Posted: February 15, 2015 Filed under: Career Management (General), Job Search | Tags: career decision-making, career field, career goals, career results, career success
Chances are good that you’ve recently made or will soon be making one or more decisions that will impact your career success, although you might not realize that if your decisions are made without looking at them from all sides first. Being clear about what you’re aiming for in terms of career results is sound advice–a good place to start. Ben Stein (an American writer, lawyer, actor and commentator) put it this way: “The first step to getting the things you want out of life is this: Decide what you want.”
Career Decision-Making Has Two Parts
The first part is to do what Stein suggested; that is, determine what your goals are–both long-term and short-term career goals matter. And be as clear as you can about what you decide you want from your career. Fuzzy thinking on this score could cause you a lot of professional and personal grief in the long run.
Look carefully at the factors that are influencing your decisions. For instance, are you attracted by the idea of a job in a career field that tends to pay big salaries and not looking so much at the price to be paid to get and keep one of those jobs? Does the apparent glamor of a particular choice generate so much excitement that you’re ready to leap into pursuing it without careful thought?
Among other considerations, ask yourself these questions:
- What will I need to do to be competitive in this career field?
- What are the expectations for sustained growth (plenty of opportunity) in this field, industry, etc.?
- What demands will such a job make on my personal life, and am I reasonably sure I’m prepared to accept that?
- What’s my Plan B if my first choice turns out to be unsatisfactory?
Career Decision-Making: After the Choice is Made
The second part of career decision-making involves actually deciding. Waffling back and forth is ineffective at best and can present you as indecisive or a “non-decider” to other people, possibly including your boss and potential future bosses. The impact such behavior can have on your career success is not pretty! Once you’ve made a decision–chosen a direction to pursue–you need to stick with it and give it your best shot if you expect it to work out well.
This is not to say that you can’t change your mind down the road a ways, if there’s a compelling reason to do so. However, that shouldn’t happen often if you’ve thought decisions through carefully beforehand and put your best effort into executing them.

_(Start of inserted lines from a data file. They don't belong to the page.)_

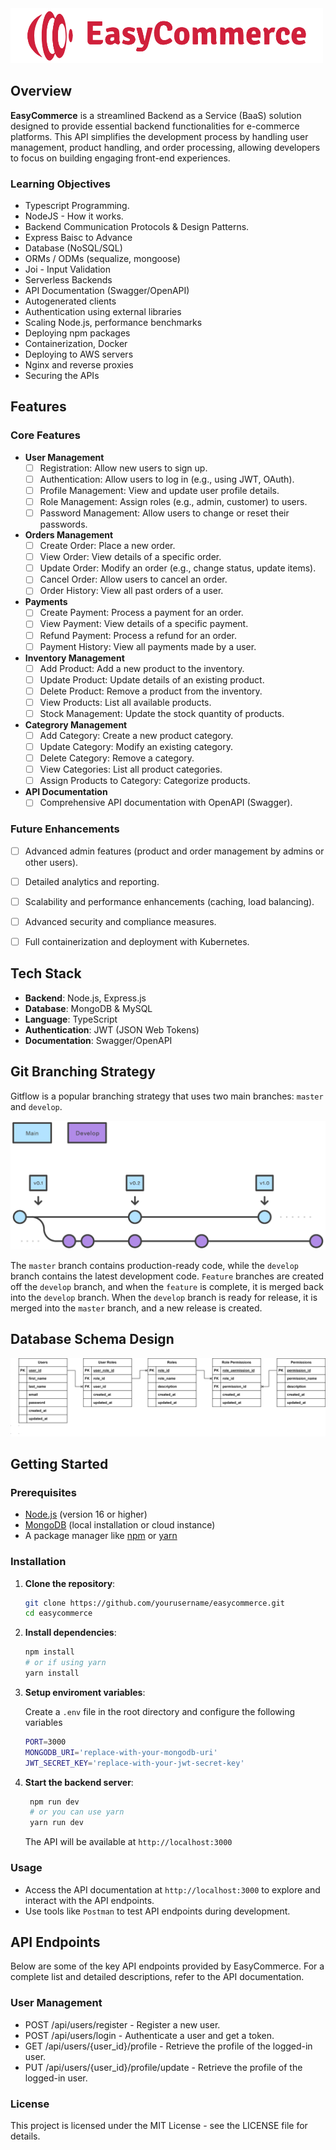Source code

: <img src="./assets/easy-commerce-logo.png" alt="easy-commerce-logo" width="500px" >

## Overview

**EasyCommerce** is a streamlined Backend as a Service (BaaS) solution designed to provide essential backend functionalities for e-commerce platforms. This API simplifies the development process by handling user management, product handling, and order processing, allowing developers to focus on building engaging front-end experiences.

### Learning Objectives
- Typescript Programming.
- NodeJS - How it works.
- Backend Communication Protocols & Design Patterns.
- Express Baisc to Advance
- Database (NoSQL/SQL)
- ORMs / ODMs (sequalize, mongoose)
- Joi - Input Validation
- Serverless Backends
- API Documentation (Swagger/OpenAPI)
- Autogenerated clients
- Authentication using external libraries
- Scaling Node.js, performance benchmarks
- Deploying npm packages
- Containerization, Docker
- Deploying to AWS servers
- Nginx and reverse proxies
- Securing the APIs

## Features

### Core Features

- **User Management**
  - [ ] Registration: Allow new users to sign up.
  - [ ] Authentication: Allow users to log in (e.g., using JWT, OAuth).
  - [ ] Profile Management: View and update user profile details.
  - [ ] Role Management: Assign roles (e.g., admin, customer) to users.
  - [ ] Password Management: Allow users to change or reset their passwords.

- **Orders Management**
  - [ ] Create Order: Place a new order.
  - [ ] View Order: View details of a specific order.
  - [ ] Update Order: Modify an order (e.g., change status, update items).
  - [ ] Cancel Order: Allow users to cancel an order.
  - [ ] Order History: View all past orders of a user.

- **Payments**
  - [ ] Create Payment: Process a payment for an order.
  - [ ] View Payment: View details of a specific payment.
  - [ ] Refund Payment: Process a refund for an order.
  - [ ] Payment History: View all payments made by a user.

- **Inventory Management**
  - [ ] Add Product: Add a new product to the inventory.
  - [ ] Update Product: Update details of an existing product.
  - [ ] Delete Product: Remove a product from the inventory.
  - [ ] View Products: List all available products.
  - [ ] Stock Management: Update the stock quantity of products.

- **Categrory Management**
  - [ ] Add Category: Create a new product category.
  - [ ] Update Category: Modify an existing category.
  - [ ] Delete Category: Remove a category.
  - [ ] View Categories: List all product categories.
  - [ ] Assign Products to Category: Categorize products.

- **API Documentation**
  - [ ] Comprehensive API documentation with OpenAPI (Swagger).

### Future Enhancements

- [ ] Advanced admin features (product and order management by admins or other users).
- [ ] Detailed analytics and reporting.
- [ ] Scalability and performance enhancements (caching, load balancing).
- [ ] Advanced security and compliance measures.
- [ ] Full containerization and deployment with Kubernetes.


## Tech Stack

- **Backend**: Node.js, Express.js
- **Database**: MongoDB & MySQL
- **Language**: TypeScript
- **Authentication**: JWT (JSON Web Tokens)
- **Documentation**: Swagger/OpenAPI

## Git Branching Strategy
Gitflow is a popular branching strategy that uses two main branches: `master` and `develop`.

<img src="./assets/gitflow.svg" alt="database-schema-design" >

The `master` branch contains production-ready code, while the `develop` branch contains the latest development code. `Feature` branches are created off the `develop` branch, and when the `feature` is complete, it is merged back into the `develop` branch. When the `develop` branch is ready for release, it is merged into the `master` branch, and a new release is created.

## Database Schema Design
<img src="docs\database schema\easycommerce.drawio.svg" alt="database-schema-design" >

## Getting Started

### Prerequisites

- [Node.js](https://nodejs.org/) (version 16 or higher)
- [MongoDB](https://www.mongodb.com/) (local installation or cloud instance)
- A package manager like [npm](https://www.npmjs.com/) or [yarn](https://yarnpkg.com/)

### Installation

1. **Clone the repository**:
   ```bash
   git clone https://github.com/yourusername/easycommerce.git
   cd easycommerce
   ```
2. **Install dependencies**:
   ```bash
   npm install
   # or if using yarn
   yarn install
   ```
3. **Setup enviroment variables**:

   Create a `.env` file in the root directory and configure the following variables
   ```bash
   PORT=3000
   MONGODB_URI='replace-with-your-mongodb-uri'
   JWT_SECRET_KEY='replace-with-your-jwt-secret-key'
   ```
4. **Start the backend server**:
   ```bash
    npm run dev
    # or you can use yarn
    yarn run dev
    ```

   The API will be available at `http://localhost:3000`

  ### Usage

  - Access the API documentation at `http://localhost:3000` to explore and interact with the API endpoints.
  - Use tools like `Postman` to test API endpoints during development.

  ## API Endpoints

  Below are some of the key API endpoints provided by EasyCommerce. For a complete list and detailed descriptions, refer to the API documentation.

  ### User Management
  - POST /api/users/register - Register a new user.
  - POST /api/users/login - Authenticate a user and get a token.
  - GET  /api/users/{user_id}/profile - Retrieve the profile of the logged-in user.
  - PUT  /api/users/{user_id}/profile/update - Retrieve the profile of the logged-in user.

  ### License
  This project is licensed under the MIT License - see the LICENSE file for details.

Posted: February 1, 2015 Filed under: Career Management (General), Job Search, LinkedIn | Tags: job seeker, LinkedIn profile, online brand, personal brand management, personal branding, potential employers, reputation management, resume writer
By now, I think most people realize that they have a brand, whether or not they pay much attention it. However, since so much information is available about you online these days, ignoring your online brand and reputation is risky at best.

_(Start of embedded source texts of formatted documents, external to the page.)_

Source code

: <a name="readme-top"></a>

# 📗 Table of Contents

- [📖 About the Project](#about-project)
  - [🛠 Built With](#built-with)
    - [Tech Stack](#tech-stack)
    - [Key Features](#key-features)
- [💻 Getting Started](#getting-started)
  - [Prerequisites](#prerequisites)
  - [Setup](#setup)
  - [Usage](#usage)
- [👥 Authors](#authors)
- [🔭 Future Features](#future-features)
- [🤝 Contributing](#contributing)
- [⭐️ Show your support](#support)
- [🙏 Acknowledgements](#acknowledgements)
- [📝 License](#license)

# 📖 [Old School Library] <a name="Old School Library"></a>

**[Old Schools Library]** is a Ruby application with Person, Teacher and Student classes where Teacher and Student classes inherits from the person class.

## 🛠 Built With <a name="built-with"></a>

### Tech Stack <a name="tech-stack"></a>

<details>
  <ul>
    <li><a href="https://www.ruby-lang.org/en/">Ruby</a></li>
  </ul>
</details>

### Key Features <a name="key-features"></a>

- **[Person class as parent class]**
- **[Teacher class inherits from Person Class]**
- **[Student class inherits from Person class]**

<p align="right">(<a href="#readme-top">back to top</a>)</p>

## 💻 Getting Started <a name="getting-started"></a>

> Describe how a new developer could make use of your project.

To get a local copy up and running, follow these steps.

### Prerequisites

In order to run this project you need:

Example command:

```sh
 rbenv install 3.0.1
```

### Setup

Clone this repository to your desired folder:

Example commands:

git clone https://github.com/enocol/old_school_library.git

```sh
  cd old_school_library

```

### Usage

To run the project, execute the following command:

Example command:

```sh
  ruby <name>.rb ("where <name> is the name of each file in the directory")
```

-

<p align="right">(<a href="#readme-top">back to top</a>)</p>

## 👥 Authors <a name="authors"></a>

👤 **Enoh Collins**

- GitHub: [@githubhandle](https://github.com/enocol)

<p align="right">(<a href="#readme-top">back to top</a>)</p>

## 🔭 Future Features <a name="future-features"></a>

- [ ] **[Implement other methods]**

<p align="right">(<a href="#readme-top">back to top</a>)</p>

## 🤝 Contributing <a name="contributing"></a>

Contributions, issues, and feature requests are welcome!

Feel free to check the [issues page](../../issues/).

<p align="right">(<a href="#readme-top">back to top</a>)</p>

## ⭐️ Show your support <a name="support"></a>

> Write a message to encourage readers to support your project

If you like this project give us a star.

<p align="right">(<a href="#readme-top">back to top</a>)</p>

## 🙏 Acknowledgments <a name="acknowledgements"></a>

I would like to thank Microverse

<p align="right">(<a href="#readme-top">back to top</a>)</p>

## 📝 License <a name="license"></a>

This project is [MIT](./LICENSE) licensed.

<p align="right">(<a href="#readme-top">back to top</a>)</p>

How Do You Manage Your Personal Brand Online?
William Arruda is widely recognized as the guru of personal branding. A recent post by Tara Kachaturoff in Arruda’s online publication, The Personal Branding Blog, addresses the above question with some practical steps. In a nutshell (read the blog post for details), they are:
- Assessment: Create a benchmark from which you can measure progress.
- Determine what you want to change.
- What’s working for you?
- Draft a strategy that works for you!
- Rinse and repeat – do what works and more of it!

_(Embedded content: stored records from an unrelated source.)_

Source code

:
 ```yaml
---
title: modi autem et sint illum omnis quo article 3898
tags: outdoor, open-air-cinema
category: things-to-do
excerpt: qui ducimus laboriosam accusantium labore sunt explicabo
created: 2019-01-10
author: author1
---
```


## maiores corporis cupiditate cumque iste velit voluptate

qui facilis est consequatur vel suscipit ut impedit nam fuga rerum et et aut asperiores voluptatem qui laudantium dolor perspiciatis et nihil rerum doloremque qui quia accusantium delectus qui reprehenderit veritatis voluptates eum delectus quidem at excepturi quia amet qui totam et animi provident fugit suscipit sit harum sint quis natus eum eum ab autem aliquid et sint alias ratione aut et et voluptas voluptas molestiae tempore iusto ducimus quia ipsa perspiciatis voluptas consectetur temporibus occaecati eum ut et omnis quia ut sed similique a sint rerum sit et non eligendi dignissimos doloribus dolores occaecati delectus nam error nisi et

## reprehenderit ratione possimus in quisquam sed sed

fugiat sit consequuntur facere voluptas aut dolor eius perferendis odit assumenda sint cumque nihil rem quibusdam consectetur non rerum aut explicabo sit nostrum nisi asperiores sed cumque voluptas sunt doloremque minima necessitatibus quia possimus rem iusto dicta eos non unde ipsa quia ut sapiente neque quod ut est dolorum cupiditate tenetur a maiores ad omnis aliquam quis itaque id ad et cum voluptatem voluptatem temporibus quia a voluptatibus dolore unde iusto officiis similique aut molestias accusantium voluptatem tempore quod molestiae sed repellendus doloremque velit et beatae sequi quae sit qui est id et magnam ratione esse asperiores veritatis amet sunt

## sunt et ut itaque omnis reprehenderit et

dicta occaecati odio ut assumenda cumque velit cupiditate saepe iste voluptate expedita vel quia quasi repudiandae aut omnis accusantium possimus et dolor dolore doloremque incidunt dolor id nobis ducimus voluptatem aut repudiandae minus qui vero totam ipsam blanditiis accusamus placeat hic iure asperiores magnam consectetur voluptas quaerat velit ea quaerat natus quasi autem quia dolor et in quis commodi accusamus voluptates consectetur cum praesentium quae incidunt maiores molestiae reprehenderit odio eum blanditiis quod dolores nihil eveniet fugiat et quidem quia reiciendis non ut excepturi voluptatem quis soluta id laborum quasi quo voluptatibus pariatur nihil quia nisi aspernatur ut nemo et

Think You Don’t Need to Manage Your Brand?
Think again! Whether you’re a job seeker, just managing your ongoing career or a business owner like me, you really can’t afford to ignore the need for personal brand management. The days when you could stick your head in the sand and pretend this issue doesn’t exist are long gone.
Try Googling yourself by first and last name (or your business name if you own a business) and see what comes up. Or what doesn’t, as the case might be.
At times, I’ve found references to myself in as many as 6 or 7 of the top 10 on page one of results and maybe a few more on page two. (There are several Georgia Adamsons, so I’m usually not the only listing.) Most recently, I found just 2 or 3 on the first page and 1 or 2 on the second page. Obviously, I have some work to do! (Of course, if I Google “Georgia Adamson resume writer,” I’m 10 out of 10 on page one!)
By the way, one of the references you might find when you search for yourself is your LinkedIn profile–especially if you’ve updated it recently (even a small tweak now and then will help the profile to come up high on the list). That’s just one of many reasons to make sure your LI profile is current and updated fairly often; LinkedIn does get a lot of exposure. If you want potential employers to find you and to be favorably impressed by what they find, give your LinkedIn presence the attention it deserves.
You don’t need to spend hours every day on managing your online brand and reputation, but consistent attention over time is likely to pay dividends. You’ll be more easily found and better able to make the kind of impression you want to make on the people (i.e., employers) who do find you. That’s well worth some thoughtful effort.